|Village:||Castle Island, in Lough Key|
|Owned by:||Heritage Ireland|
The Mac Diarmada were the ruling dynasty of Magh Luirg (Moylurg; north-eastern Connaught) from the 10th to 16th centuries. A castle stood on this island from the 12th century: in 1184, the Annals of Loch Cé report that a lightning bolt caused a fire:
The Rock of Loch-Cé was burned by lightning, i.e. the very magnificent, kingly residence of the descendents of Máel Ruanaid where neither goods nor people of all that were there found protection; where six score, or seven score, of distinguished persons were destroyed, along with fifteen men of the race of kings and chieftains, with the wife of Mac Diarmada, i.e. the daughter of Ó hEidhin, and his son's wife, i.e. the daughter of Domhnall O'Conchobhair, and the daughter of Ó Dubhda, and the son of Donnchadh O'Maelbhrenuinn, and the son of Donn O'Mannachain, and the two daughters of O'Mannachain, and Mac Maenaigh, chieftain of Fir Bolg—Cenél-Builg, and the priest O'Maelbealtaine, and Gillachiarain Ó Connachtain, (i.e. a son of chastity and lamp of piety), and a countless destruction besides of good men; and every one of them who was not burned was drowned in this tumultuous consternation, in the entrance of the place; so that there escaped not alive therefrom but Conchobar mac Diarmata with a very small number of the multitude of his people.

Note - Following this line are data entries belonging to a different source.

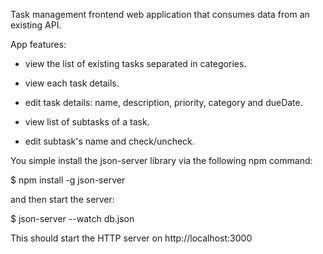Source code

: Task management frontend web application that consumes data from an existing API.

App features:

- view the list of existing tasks separated in categories.

- view each task details.

- edit task details: name, description, priority, category and dueDate.

- view list of subtasks of a task.

- edit subtask's name and check/uncheck.

You simple install the json-server library via the following npm command:

$ npm install -g json-server

and then start the server:

$ json-server --watch db.json

This should start the HTTP server on http://localhost:3000
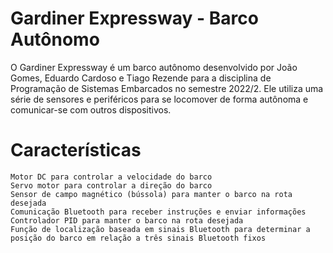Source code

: # Gardiner Expressway - Barco Autônomo

O Gardiner Expressway é um barco autônomo desenvolvido por João Gomes, Eduardo Cardoso e Tiago Rezende para a disciplina de Programação de Sistemas Embarcados no semestre 2022/2. Ele utiliza uma série de sensores e periféricos para se locomover de forma autônoma e comunicar-se com outros dispositivos.
# Características

    Motor DC para controlar a velocidade do barco
    Servo motor para controlar a direção do barco
    Sensor de campo magnético (bússola) para manter o barco na rota desejada
    Comunicação Bluetooth para receber instruções e enviar informações
    Controlador PID para manter o barco na rota desejada
    Função de localização baseada em sinais Bluetooth para determinar a posição do barco em relação a três sinais Bluetooth fixos
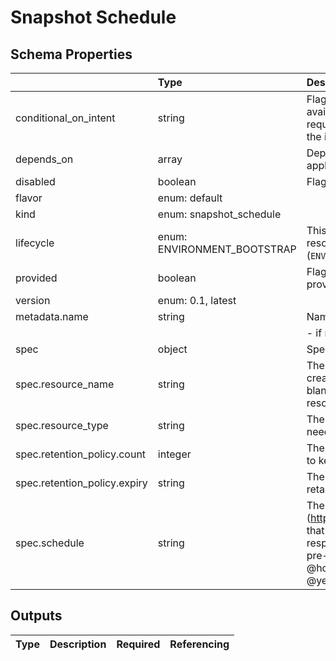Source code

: # Snapshot Schedule

## Schema Properties

|                              | Type                        | Description                                                                                                                                                                                                                                       | Required   |
|:-----------------------------|:----------------------------|:--------------------------------------------------------------------------------------------------------------------------------------------------------------------------------------------------------------------------------------------------|:-----------|
| conditional_on_intent        | string                      | Flag to enable the resource based on intent availability. eg mysql if mysql dashboard is required to be deployed. Note: Need to have the instance running beforehand to avail.                                                                    | No         |
| depends_on                   | array                       | Dependencies on other resources. e.g. application x may depend on mysql                                                                                                                                                                           | No         |
| disabled                     | boolean                     | Flag to disable the resource                                                                                                                                                                                                                      | No         |
| flavor                       | enum: default               |                                                                                                                                                                                                                                                   | Yes        |
| kind                         | enum: snapshot_schedule     |                                                                                                                                                                                                                                                   | Yes        |
| lifecycle                    | enum: ENVIRONMENT_BOOTSTRAP | This field describes the phase in which the resource has to be invoked (`ENVIRONMENT_BOOTSTRAP`)                                                                                                                                                  | No         |
| provided                     | boolean                     | Flag to tell if the resource should not be provisioned by facets                                                                                                                                                                                  | No         |
| version                      | enum: 0.1, latest           |                                                                                                                                                                                                                                                   | Yes        |
| metadata.name                | string                      | Name of the resource                                                                                                                                                                                                                              | No         |
|                              |                             |     - if not specified, fallback is the `filename`                                                                                                                                                                                                |            |
| spec                         | object                      | Specification as per resource types schema                                                                                                                                                                                                        | Yes        |
| spec.resource_name           | string                      | The name of the resource that you want to create a volume snapshot backup, if this is left blank, it will create volume backups for all resource name in the resource type                                                                        | Yes        |
| spec.resource_type           | string                      | The name of the resource type which you need to create volume snapshot backup                                                                                                                                                                     | Yes        |
| spec.retention_policy.count  | integer                     | The maximum number of snapshots per PVC to keep                                                                                                                                                                                                   | No         |
| spec.retention_policy.expiry | string                      | The length of time a given snapshot should be retained, specified in hours. (168h = 1 week)                                                                                                                                                       | No         |
| spec.schedule                | string                      | The cronspec (https://en.wikipedia.org/wiki/Cron#Overview) that defines the schedule. It is interpreted with respect to the UTC timezone. The following pre-defined shortcuts are also supported: @hourly, @daily, @weekly, @monthly, and @yearly | Yes        |

## Outputs

| Type   | Description   | Required   | Referencing   |
|--------|---------------|------------|---------------|

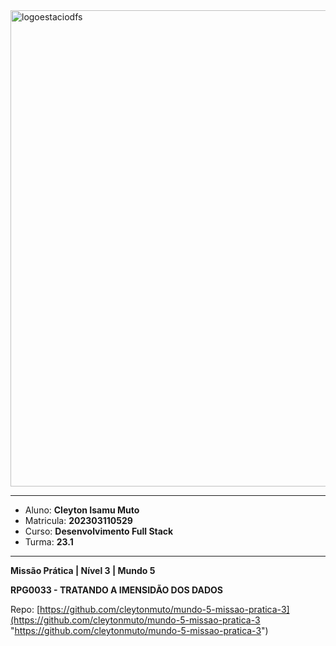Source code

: <img width="762" alt="logoestaciodfs" src="https://user-images.githubusercontent.com/104142117/204535322-571ae0a5-b475-4441-83b2-06ba02d9930d.png">

---

- Aluno: **Cleyton Isamu Muto**
- Matricula: **202303110529**
- Curso: **Desenvolvimento Full Stack**
- Turma: **23.1**

---

**Missão Prática | Nível 3 | Mundo 5**

**RPG0033 - TRATANDO A IMENSIDÃO DOS DADOS**

Repo: [https://github.com/cleytonmuto/mundo-5-missao-pratica-3](https://github.com/cleytonmuto/mundo-5-missao-pratica-3 "https://github.com/cleytonmuto/mundo-5-missao-pratica-3")
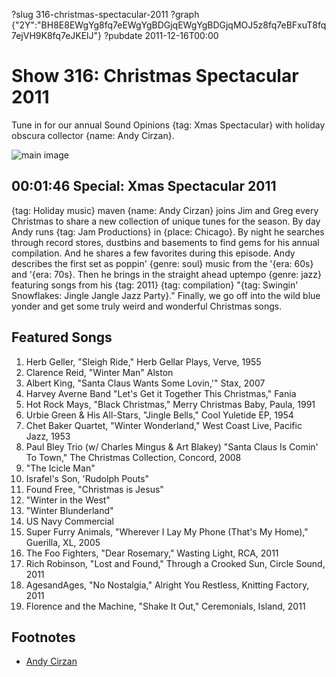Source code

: ?slug 316-christmas-spectacular-2011
?graph {"2Y":"BH8E8EWgYg8fq7eEWgYgBDGjqEWgYgBDGjqMOJ5z8fq7eBFxuT8fq7ejVH9K8fq7eJKElJ"}
?pubdate 2011-12-16T00:00

# Show 316: Christmas Spectacular 2011
Tune in for our annual Sound Opinions {tag: Xmas Spectacular} with holiday obscura collector {name: Andy Cirzan}.

![main image](http://static.soundopinions.org/images/andycirzan.jpg)


## 00:01:46 Special: Xmas Spectacular 2011
{tag: Holiday music} maven {name: Andy Cirzan} joins Jim and Greg every Christmas to share a new collection of unique tunes for the season. By day Andy runs {tag: Jam Productions} in {place: Chicago}. By night he searches through record stores, dustbins and basements to find gems for his annual compilation. And he shares a few favorites during this episode. Andy describes the first set as poppin' {genre: soul} music from the '{era: 60s} and '{era: 70s}. Then he brings in the straight ahead uptempo {genre: jazz} featuring songs from his {tag: 2011} {tag: compilation} "{tag: Swingin' Snowflakes: Jingle Jangle Jazz Party}." Finally, we go off into the wild blue yonder and get some truly weird and wonderful Christmas songs.


## Featured Songs
1. Herb Geller, "Sleigh Ride," Herb Gellar Plays, Verve, 1955
2. Clarence Reid, "Winter Man" Alston
3. Albert King, "Santa Claus Wants Some Lovin,'" Stax, 2007
4. Harvey Averne Band "Let's Get it Together This Christmas," Fania
5. Hot Rock Mays, "Black Christmas," Merry Christmas Baby, Paula, 1991
6. Urbie Green & His All-Stars, "Jingle Bells," Cool Yuletide EP, 1954
7. Chet Baker Quartet, "Winter Wonderland," West Coast Live, Pacific Jazz, 1953
8. Paul Bley Trio (w/ Charles Mingus & Art Blakey) "Santa Claus Is Comin' To Town," The Christmas Collection, Concord, 2008
9. "The Icicle Man"
10. Israfel's Son, 'Rudolph Pouts"
11. Found Free, "Christmas is Jesus"
12. "Winter in the West"
13. "Winter Blunderland"
14. US Navy Commercial
15. Super Furry Animals, "Wherever I Lay My Phone (That's My Home)," Guerilla, XL, 2005
16. The Foo Fighters, "Dear Rosemary," Wasting Light, RCA, 2011
17. Rich Robinson, "Lost and Found," Through a Crooked Sun, Circle Sound, 2011
18. AgesandAges, "No Nostalgia," Alright You Restless, Knitting Factory, 2011
19. Florence and the Machine, "Shake It Out," Ceremonials, Island, 2011

## Footnotes
- [Andy Cirzan](http://www.falalalala.com/tag/andy-cirzan/)
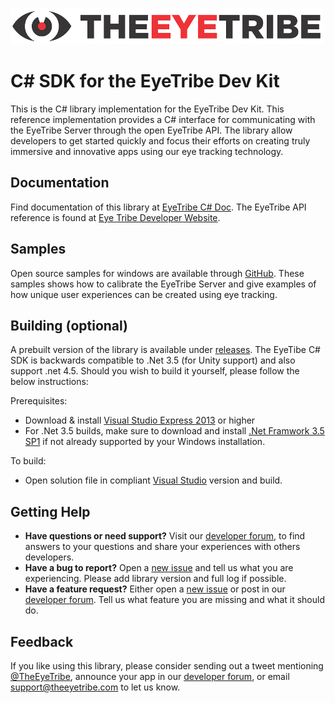 ![The Eye Tribe](tet_logo.png)

C# SDK for the EyeTribe Dev Kit
====

This is the C# library implementation for the EyeTribe Dev Kit. This reference implementation provides a C# interface for communicating with the EyeTribe Server through the open EyeTribe API. The library allow developers to get started quickly and focus their efforts on creating truly immersive and innovative apps using our eye tracking technology.

Documentation
----
Find documentation of this library at [EyeTribe C# Doc](http://eyetribe.github.io/tet-csharp-client). The EyeTribe API reference is found at [Eye Tribe Developer Website](http://dev.theeyetribe.com/api/).

Samples
----

Open source samples for windows are available through [GitHub](https://github.com/eyetribe). These samples shows how to calibrate the EyeTribe Server and give examples of how unique user experiences can be created using eye tracking.

Building (optional)
----

A prebuilt version of the library is available under [releases](https://github.com/EyeTribe/tet-csharp-client/releases). The EyeTibe C# SDK is backwards compatible to .Net 3.5 (for Unity support) and also support .net 4.5. Should you wish to build it yourself, please follow the below instructions:

Prerequisites:

- Download & install [Visual Studio Express 2013](https://www.microsoft.com/en-us/download/details.aspx?id=44914) or higher
- For .Net 3.5 builds, make sure to download and install [.Net Framwork 3.5 SP1](https://www.microsoft.com/en-us/download/details.aspx?id=22) if not already supported by your Windows installation. 

To build:

- Open solution file in compliant [Visual Studio](http://www.visualstudio.com/) version and build. 

Getting Help
----

- **Have questions or need support?** Visit our [developer forum](http://theeyetribe.com/forum/), to find answers to your questions and share your experiences with others developers.
- **Have a bug to report?** Open a [new issue](https://github.com/EyeTribe/tet-charp-client/issues) and tell us what you are experiencing. Please add library version and full log if possible.
- **Have a feature request?** Either open a [new issue](https://github.com/EyeTribe/tet-csharp-client/issues) or post in our [developer forum](http://theeyetribe.com/forum/). Tell us what feature you are missing and what it should do. 

Feedback
----

If you like using this library, please consider sending out a tweet mentioning [@TheEyeTribe](twitter.com/theeyetribe), announce your app in our [developer forum](http://theeyetribe.com/forum/), or email [support@theeyetribe.com](mailto:support@theeyetribe.com) to let us know.
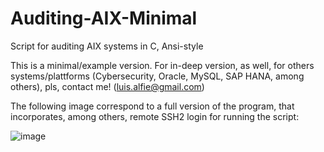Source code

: # Auditing-AIX-Minimal
Script for auditing AIX systems in C, Ansi-style

This is a minimal/example version. For in-deep version, as well, for others systems/plattforms (Cybersecurity, Oracle, MySQL, SAP HANA, among others), pls, contact me! (luis.alfie@gmail.com)

The following image correspond to a full version of the program, that incorporates, among others, remote SSH2 login for running the script:

![image](https://user-images.githubusercontent.com/40904281/147139761-e1afb210-df60-4242-9600-1d76dda0ede9.png)

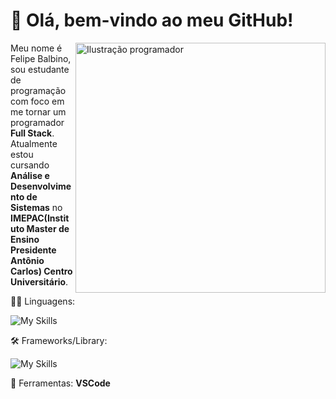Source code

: <h1 style="font-weight: bold">👋 Olá, bem-vindo ao meu GitHub!</h1>
<div>
  <img align="right" style="float: right" src="https://i.pinimg.com/originals/84/e8/47/84e84792bd2f7489443c4bdbc20e182c.png" alt="Ilustração programador" width="400px" height="400px">

  <p align="left"> 
   Meu nome é Felipe Balbino, sou estudante de programação com foco em me tornar um programador <strong>Full Stack</strong>.<br>
   Atualmente estou cursando <strong>Análise e Desenvolvimento de Sistemas</strong> no <strong>IMEPAC(Instituto Master de Ensino Presidente Antônio Carlos) Centro Universitário</strong>.
  </p>
</div>

<p align="left">
  👨‍💻 Linguagens:
</p>

![My Skills](https://skills.thijs.gg/icons?i=html,css,java,mysql&theme=dark)


<p align="left">
  🛠 Frameworks/Library:
</p>

![My Skills](https://skills.thijs.gg/icons?i=figma,ps&theme=dark)

<p align="left">
  💼 Ferramentas: <strong>VSCode</strong>
</p>
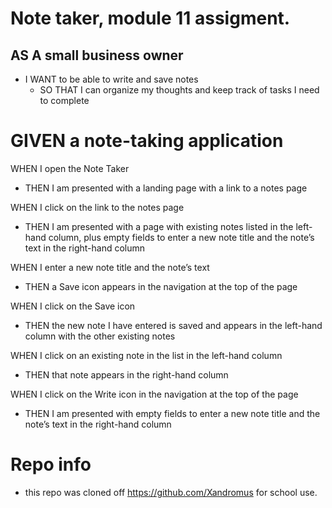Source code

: # Note taker, module 11 assigment. 

## AS A small business owner

- I WANT to be able to write and save notes
  - SO THAT I can organize my thoughts and keep track of tasks I need to complete

# GIVEN a note-taking application
WHEN I open the Note Taker
- THEN I am presented with a landing page with a link to a notes page

WHEN I click on the link to the notes page
- THEN I am presented with a page with existing notes listed in the left-hand column, plus empty fields to enter a new note title and the note’s text in the right-hand column

WHEN I enter a new note title and the note’s text
- THEN a Save icon appears in the navigation at the top of the page

WHEN I click on the Save icon
- THEN the new note I have entered is saved and appears in the left-hand column with the other existing notes

WHEN I click on an existing note in the list in the left-hand column
- THEN that note appears in the right-hand column

WHEN I click on the Write icon in the navigation at the top of the page
- THEN I am presented with empty fields to enter a new note title and the note’s text in the right-hand column


# Repo info
- this repo was cloned off https://github.com/Xandromus for school use.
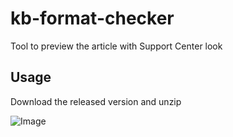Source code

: # kb-format-checker
Tool to preview the article with Support Center look

## Usage

Download the released version and unzip

![Image](kb-format-checker.gif)
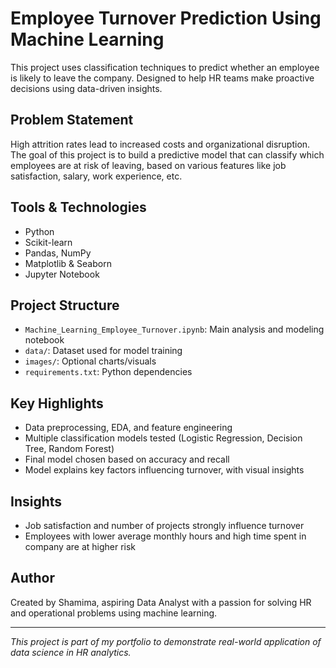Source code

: #  Employee Turnover Prediction Using Machine Learning

This project uses classification techniques to predict whether an employee is likely to leave the company. Designed to help HR teams make proactive decisions using data-driven insights.

##  Problem Statement

High attrition rates lead to increased costs and organizational disruption. The goal of this project is to build a predictive model that can classify which employees are at risk of leaving, based on various features like job satisfaction, salary, work experience, etc.

##  Tools & Technologies

- Python
- Scikit-learn
- Pandas, NumPy
- Matplotlib & Seaborn
- Jupyter Notebook

##  Project Structure

- `Machine_Learning_Employee_Turnover.ipynb`: Main analysis and modeling notebook
- `data/`: Dataset used for model training
- `images/`: Optional charts/visuals
- `requirements.txt`: Python dependencies

##  Key Highlights

- Data preprocessing, EDA, and feature engineering
- Multiple classification models tested (Logistic Regression, Decision Tree, Random Forest)
- Final model chosen based on accuracy and recall
- Model explains key factors influencing turnover, with visual insights

##  Insights

- Job satisfaction and number of projects strongly influence turnover
- Employees with lower average monthly hours and high time spent in company are at higher risk

##  Author

Created by Shamima, aspiring Data Analyst with a passion for solving HR and operational problems using machine learning.


---

*This project is part of my portfolio to demonstrate real-world application of data science in HR analytics.*

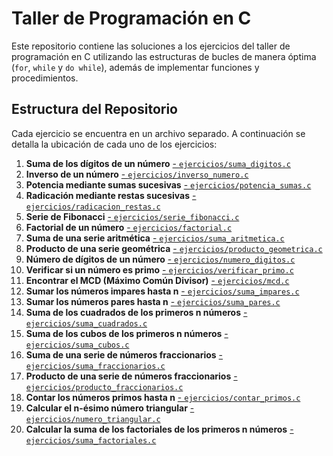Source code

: 
# Taller de Programación en C

Este repositorio contiene las soluciones a los ejercicios del taller de programación en C utilizando las estructuras de bucles de manera óptima (`for`, `while` y `do while`), además de implementar funciones y procedimientos.

## Estructura del Repositorio

Cada ejercicio se encuentra en un archivo separado. A continuación se detalla la ubicación de cada uno de los ejercicios:

1. **Suma de los dígitos de un número**
   [- `ejercicios/suma_digitos.c`](https://github.com/SuperAlexXD/ProgramacionFuncionesProcedimientos/blob/main/FuncionMientras/MientrasSumarDigitos.c)
2. **Inverso de un número**
   [- `ejercicios/inverso_numero.c`](https://github.com/SuperAlexXD/ProgramacionFuncionesProcedimientos/blob/main/FuncionMientras/MientrasInvertirNumero.c)
3. **Potencia mediante sumas sucesivas**
   [- `ejercicios/potencia_sumas.c`](https://github.com/SuperAlexXD/ProgramacionFuncionesProcedimientos/blob/main/FuncionPara/ParaFactorial.c)
4. **Radicación mediante restas sucesivas**
   [- `ejercicios/radicacion_restas.c`](https://github.com/SuperAlexXD/ProgramacionFuncionesProcedimientos/blob/main/FuncionMientras/MientrasRaices.c)
5. **Serie de Fibonacci**
   [- `ejercicios/serie_fibonacci.c`](https://github.com/SuperAlexXD/ProgramacionFuncionesProcedimientos/blob/main/FuncionPara/ParaSerieFibonacci.c)
6. **Factorial de un número**
   [- `ejercicios/factorial.c`](https://github.com/SuperAlexXD/ProgramacionFuncionesProcedimientos/blob/main/FuncionPara/ParaFactorial.c)
7. **Suma de una serie aritmética**
   [- `ejercicios/suma_aritmetica.c`](https://github.com/SuperAlexXD/ProgramacionFuncionesProcedimientos/blob/main/FuncionPara/ParaSumaAritmetica.c)
8. **Producto de una serie geométrica**
   [- `ejercicios/producto_geometrica.c`](https://github.com/SuperAlexXD/ProgramacionFuncionesProcedimientos/blob/main/FuncionPara/ParaProductoGeometrico.c)
9. **Número de dígitos de un número**
   [- `ejercicios/numero_digitos.c`](https://github.com/SuperAlexXD/ProgramacionFuncionesProcedimientos/blob/main/FuncionMientras/MientrasContarDigitos.c)
10. **Verificar si un número es primo**
    [- `ejercicios/verificar_primo.c`](https://github.com/SuperAlexXD/ProgramacionFuncionesProcedimientos/blob/main/FuncionPara/ParaPrimos.c)
11. **Encontrar el MCD (Máximo Común Divisor)**
    [- `ejercicios/mcd.c`](https://github.com/SuperAlexXD/ProgramacionFuncionesProcedimientos/blob/main/FuncionMientras/MientrasMCD.c)
12. **Sumar los números impares hasta n**
    [- `ejercicios/suma_impares.c`](https://github.com/SuperAlexXD/ProgramacionFuncionesProcedimientos/blob/main/FuncionPara/ParaSumaImpares.c)
13. **Sumar los números pares hasta n**
    [- `ejercicios/suma_pares.c`](https://github.com/SuperAlexXD/ProgramacionFuncionesProcedimientos/blob/main/FuncionPara/ParaSumaPares.c)
14. **Suma de los cuadrados de los primeros n números**
    [- `ejercicios/suma_cuadrados.c`](https://github.com/SuperAlexXD/ProgramacionFuncionesProcedimientos/blob/main/FuncionHacer/HacerSumaCuadrados.c)
15. **Suma de los cubos de los primeros n números**
    [- `ejercicios/suma_cubos.c`](https://github.com/SuperAlexXD/ProgramacionFuncionesProcedimientos/blob/main/FuncionHacer/HacerSumaCubos.c)
16. **Suma de una serie de números fraccionarios**
    [- `ejercicios/suma_fraccionarios.c`](https://github.com/SuperAlexXD/ProgramacionFuncionesProcedimientos/blob/main/FuncionHacer/HacerSumaFracciones.c)
17. **Producto de una serie de números fraccionarios**
    [- `ejercicios/producto_fraccionarios.c`](https://github.com/SuperAlexXD/ProgramacionFuncionesProcedimientos/blob/main/FuncionHacer/HacerMultiplicarFraccciones.c)
18. **Contar los números primos hasta n**
    [- `ejercicios/contar_primos.c`](https://github.com/SuperAlexXD/ProgramacionFuncionesProcedimientos/blob/main/FuncionHacer/HacerContarPrimos.c)
19. **Calcular el n-ésimo número triangular**
    [- `ejercicios/numero_triangular.c`](https://github.com/SuperAlexXD/ProgramacionFuncionesProcedimientos/blob/main/FuncionHacer/HacerSumaTrinagular.c)
20. **Calcular la suma de los factoriales de los primeros n números**
    [- `ejercicios/suma_factoriales.c`](https://github.com/SuperAlexXD/ProgramacionFuncionesProcedimientos/blob/main/FuncionMientras/MientrasFactorial.c)
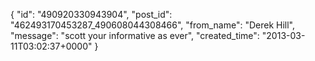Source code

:  {
   "id": "490920330943904",
   "post_id": "462493170453287_490608044308466",
   "from_name": "Derek Hill",
   "message": "scott your informative as ever",
   "created_time": "2013-03-11T03:02:37+0000"
 }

The fortress was later rebuilt and in 1235, Richard de Burgh, 1st Baron of Connaught attacked it during his conquest of Connaught. De Burgh besieged McDermott's Castle, first by a raft-mounted catapult, and then by fire ships. Cormac MacDermott, King of Moylurg, was forced to surrender.
A poem addressed to Tomaltach an Einigh mac Diarmata (King of Moylurg 1421–58) tells the story of the Hag of Lough Key who used (or abused) Cormac MacDermott's (king 1218–44) hospitality by staying on the Rock for a full year, and laid upon the McDermotts the obligation of perpetual hospitality.
The McDermotts lost the island in 1586. Eochaidh Ó hÉoghusa wrote a poem lamenting the castle's emptiness.
In 2014, the island and castle featured in an episode of sitcom Moone Boy, as the residence of the mysterious "Island Joe."
In 2018, the castle was put up for sale for £80,000.
Isaac Weld, writing in 1832, describes as part of "the castle proper" two rooms, one above the other, each 36 × 22 feet, with walls 7½ feet thick. It is not clear whether this refers to part of the original castle, or the later construction.
- "Part 7 of Annals of Loch Cé". http://www.ucc.ie/celt/online/T100010A/text007.html.
- "From Moylurg to Coolavin". http://macdermot.com/library/moy2cool.htm.
- "A Castle With A Catch – McDermott’s Island, County Roscommon – £80,000". The Steeple Times. 28 November 2018. http://thesteepletimes.com/opulence-splendour/castle-with-catch-mcdermott/. Retrieved 3 December 2018.
- "Irish Castles - MacDermotts Castle". http://www.britainirelandcastles.com/Ireland/County-Roscommon/MacDermotts-Castle.html.
- "Geograph:: McDermott's Castle, Lough Key (C) Oliver Dixon". http://www.geograph.ie/photo/1643765.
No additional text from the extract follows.